■ What is being asked
Keep to one stretch of the data below, the lines from the one with "The complete structure" up to and including the one with "vysokou přesností k", and return that stretch exactly.

■ Data supplied
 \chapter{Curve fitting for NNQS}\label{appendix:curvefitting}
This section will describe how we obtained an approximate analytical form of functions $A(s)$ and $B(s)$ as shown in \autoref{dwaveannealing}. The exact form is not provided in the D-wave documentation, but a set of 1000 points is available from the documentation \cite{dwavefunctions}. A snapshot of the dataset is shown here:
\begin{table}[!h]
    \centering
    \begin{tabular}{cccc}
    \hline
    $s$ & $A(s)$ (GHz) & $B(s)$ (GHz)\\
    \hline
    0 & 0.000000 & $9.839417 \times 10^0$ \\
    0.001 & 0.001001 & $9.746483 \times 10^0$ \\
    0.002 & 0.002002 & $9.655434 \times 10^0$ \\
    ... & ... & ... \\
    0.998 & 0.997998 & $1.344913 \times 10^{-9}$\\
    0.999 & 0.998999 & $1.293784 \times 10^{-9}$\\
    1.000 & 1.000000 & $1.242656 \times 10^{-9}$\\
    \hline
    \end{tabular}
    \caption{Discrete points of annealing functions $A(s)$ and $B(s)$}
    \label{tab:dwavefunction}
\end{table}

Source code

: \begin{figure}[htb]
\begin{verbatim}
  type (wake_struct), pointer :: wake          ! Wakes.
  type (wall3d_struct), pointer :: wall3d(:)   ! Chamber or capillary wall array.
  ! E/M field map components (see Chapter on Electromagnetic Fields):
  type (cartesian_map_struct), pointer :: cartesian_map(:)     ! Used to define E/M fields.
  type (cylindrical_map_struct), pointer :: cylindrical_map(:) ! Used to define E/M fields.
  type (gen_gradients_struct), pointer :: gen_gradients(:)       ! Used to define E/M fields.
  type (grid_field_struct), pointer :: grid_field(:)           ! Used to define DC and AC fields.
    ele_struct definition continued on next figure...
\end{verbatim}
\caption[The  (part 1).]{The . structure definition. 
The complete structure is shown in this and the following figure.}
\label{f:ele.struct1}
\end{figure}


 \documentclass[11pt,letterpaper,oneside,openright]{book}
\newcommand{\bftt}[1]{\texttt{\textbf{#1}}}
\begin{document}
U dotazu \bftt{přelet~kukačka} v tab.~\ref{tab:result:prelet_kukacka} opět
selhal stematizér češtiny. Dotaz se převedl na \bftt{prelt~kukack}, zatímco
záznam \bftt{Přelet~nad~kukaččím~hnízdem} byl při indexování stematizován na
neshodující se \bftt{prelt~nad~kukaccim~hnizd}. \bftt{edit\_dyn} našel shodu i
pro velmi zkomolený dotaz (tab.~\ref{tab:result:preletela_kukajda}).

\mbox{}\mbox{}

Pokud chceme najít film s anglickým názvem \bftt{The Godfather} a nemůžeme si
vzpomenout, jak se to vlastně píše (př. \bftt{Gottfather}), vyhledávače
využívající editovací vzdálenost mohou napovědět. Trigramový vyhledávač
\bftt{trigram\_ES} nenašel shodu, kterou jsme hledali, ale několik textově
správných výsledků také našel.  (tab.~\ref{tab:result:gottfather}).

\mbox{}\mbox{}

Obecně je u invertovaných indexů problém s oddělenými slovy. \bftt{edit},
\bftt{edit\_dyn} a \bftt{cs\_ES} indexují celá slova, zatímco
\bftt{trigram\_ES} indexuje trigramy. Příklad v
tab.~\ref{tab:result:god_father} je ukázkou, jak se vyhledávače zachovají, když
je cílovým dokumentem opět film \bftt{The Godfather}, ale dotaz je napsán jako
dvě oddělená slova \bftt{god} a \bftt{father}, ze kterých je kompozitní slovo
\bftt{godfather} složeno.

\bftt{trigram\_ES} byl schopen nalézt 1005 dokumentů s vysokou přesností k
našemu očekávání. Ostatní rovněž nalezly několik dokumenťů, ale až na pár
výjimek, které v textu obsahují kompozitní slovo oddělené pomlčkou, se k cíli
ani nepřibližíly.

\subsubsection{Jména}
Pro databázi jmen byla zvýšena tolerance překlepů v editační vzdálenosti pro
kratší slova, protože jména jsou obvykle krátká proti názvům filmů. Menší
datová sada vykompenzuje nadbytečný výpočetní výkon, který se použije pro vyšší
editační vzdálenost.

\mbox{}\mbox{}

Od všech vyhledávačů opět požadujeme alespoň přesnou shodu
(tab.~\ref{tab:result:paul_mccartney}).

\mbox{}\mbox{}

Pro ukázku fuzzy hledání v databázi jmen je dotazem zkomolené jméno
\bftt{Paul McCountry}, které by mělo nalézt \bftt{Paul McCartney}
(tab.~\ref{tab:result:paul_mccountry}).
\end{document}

---

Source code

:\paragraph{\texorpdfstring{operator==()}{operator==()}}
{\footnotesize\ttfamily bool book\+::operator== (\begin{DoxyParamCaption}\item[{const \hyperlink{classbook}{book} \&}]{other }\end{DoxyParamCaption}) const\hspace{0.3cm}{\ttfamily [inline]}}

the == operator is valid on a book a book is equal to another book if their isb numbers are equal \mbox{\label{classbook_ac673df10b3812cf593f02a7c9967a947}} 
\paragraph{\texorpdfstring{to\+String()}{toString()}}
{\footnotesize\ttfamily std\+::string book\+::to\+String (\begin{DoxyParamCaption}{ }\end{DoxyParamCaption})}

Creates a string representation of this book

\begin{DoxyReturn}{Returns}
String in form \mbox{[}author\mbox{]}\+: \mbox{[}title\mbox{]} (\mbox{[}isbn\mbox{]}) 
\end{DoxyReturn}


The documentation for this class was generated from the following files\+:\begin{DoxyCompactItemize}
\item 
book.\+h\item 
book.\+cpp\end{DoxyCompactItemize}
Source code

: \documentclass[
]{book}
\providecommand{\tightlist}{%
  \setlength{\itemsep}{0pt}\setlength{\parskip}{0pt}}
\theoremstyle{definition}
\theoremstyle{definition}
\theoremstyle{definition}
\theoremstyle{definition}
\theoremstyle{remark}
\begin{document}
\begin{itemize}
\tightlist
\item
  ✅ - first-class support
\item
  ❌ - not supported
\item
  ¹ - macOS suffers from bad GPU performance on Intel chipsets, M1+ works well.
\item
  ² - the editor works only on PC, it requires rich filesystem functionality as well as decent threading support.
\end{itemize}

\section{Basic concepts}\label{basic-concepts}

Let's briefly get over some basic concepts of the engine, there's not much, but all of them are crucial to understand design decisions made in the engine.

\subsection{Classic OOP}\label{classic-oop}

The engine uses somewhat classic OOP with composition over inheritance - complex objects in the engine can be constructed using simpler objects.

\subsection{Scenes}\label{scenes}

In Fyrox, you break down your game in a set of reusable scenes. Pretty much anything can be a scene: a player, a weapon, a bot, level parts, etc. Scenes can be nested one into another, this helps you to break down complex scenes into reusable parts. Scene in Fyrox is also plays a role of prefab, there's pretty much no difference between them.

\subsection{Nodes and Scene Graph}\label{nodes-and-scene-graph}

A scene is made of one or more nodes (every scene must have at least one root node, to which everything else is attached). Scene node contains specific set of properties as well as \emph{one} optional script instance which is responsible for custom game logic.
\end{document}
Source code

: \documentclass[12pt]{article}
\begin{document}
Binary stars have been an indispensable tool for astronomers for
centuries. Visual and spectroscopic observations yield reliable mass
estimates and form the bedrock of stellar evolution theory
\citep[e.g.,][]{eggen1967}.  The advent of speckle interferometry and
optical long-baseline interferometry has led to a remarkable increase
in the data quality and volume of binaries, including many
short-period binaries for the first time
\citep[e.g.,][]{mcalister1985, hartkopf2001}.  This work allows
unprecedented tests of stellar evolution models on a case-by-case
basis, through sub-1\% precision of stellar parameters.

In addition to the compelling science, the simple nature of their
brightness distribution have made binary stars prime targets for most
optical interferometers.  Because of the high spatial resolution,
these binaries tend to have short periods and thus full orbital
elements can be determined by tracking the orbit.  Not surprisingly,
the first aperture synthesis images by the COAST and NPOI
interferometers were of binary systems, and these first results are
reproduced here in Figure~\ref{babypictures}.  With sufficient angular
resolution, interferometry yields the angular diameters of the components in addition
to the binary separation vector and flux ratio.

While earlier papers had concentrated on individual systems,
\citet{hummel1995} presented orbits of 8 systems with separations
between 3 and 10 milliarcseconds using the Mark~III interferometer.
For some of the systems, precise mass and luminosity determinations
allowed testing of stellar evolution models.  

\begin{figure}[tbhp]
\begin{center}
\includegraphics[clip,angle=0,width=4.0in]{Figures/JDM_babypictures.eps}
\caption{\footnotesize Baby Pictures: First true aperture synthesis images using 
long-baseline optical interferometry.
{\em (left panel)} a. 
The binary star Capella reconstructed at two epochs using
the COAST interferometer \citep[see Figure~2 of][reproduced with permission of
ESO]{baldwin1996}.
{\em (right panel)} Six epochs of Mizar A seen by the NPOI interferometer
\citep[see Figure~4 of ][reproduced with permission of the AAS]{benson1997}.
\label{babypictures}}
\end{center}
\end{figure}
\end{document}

■ Task solution
The complete structure is shown in this and the following figure.}
\label{f:ele.struct1}
\end{figure}


 \documentclass[11pt,letterpaper,oneside,openright]{book}
\newcommand{\bftt}[1]{\texttt{\textbf{#1}}}
\begin{document}
U dotazu \bftt{přelet~kukačka} v tab.~\ref{tab:result:prelet_kukacka} opět
selhal stematizér češtiny. Dotaz se převedl na \bftt{prelt~kukack}, zatímco
záznam \bftt{Přelet~nad~kukaččím~hnízdem} byl při indexování stematizován na
neshodující se \bftt{prelt~nad~kukaccim~hnizd}. \bftt{edit\_dyn} našel shodu i
pro velmi zkomolený dotaz (tab.~\ref{tab:result:preletela_kukajda}).

\mbox{}\mbox{}

Pokud chceme najít film s anglickým názvem \bftt{The Godfather} a nemůžeme si
vzpomenout, jak se to vlastně píše (př. \bftt{Gottfather}), vyhledávače
využívající editovací vzdálenost mohou napovědět. Trigramový vyhledávač
\bftt{trigram\_ES} nenašel shodu, kterou jsme hledali, ale několik textově
správných výsledků také našel.  (tab.~\ref{tab:result:gottfather}).

\mbox{}\mbox{}

Obecně je u invertovaných indexů problém s oddělenými slovy. \bftt{edit},
\bftt{edit\_dyn} a \bftt{cs\_ES} indexují celá slova, zatímco
\bftt{trigram\_ES} indexuje trigramy. Příklad v
tab.~\ref{tab:result:god_father} je ukázkou, jak se vyhledávače zachovají, když
je cílovým dokumentem opět film \bftt{The Godfather}, ale dotaz je napsán jako
dvě oddělená slova \bftt{god} a \bftt{father}, ze kterých je kompozitní slovo
\bftt{godfather} složeno.

\bftt{trigram\_ES} byl schopen nalézt 1005 dokumentů s vysokou přesností k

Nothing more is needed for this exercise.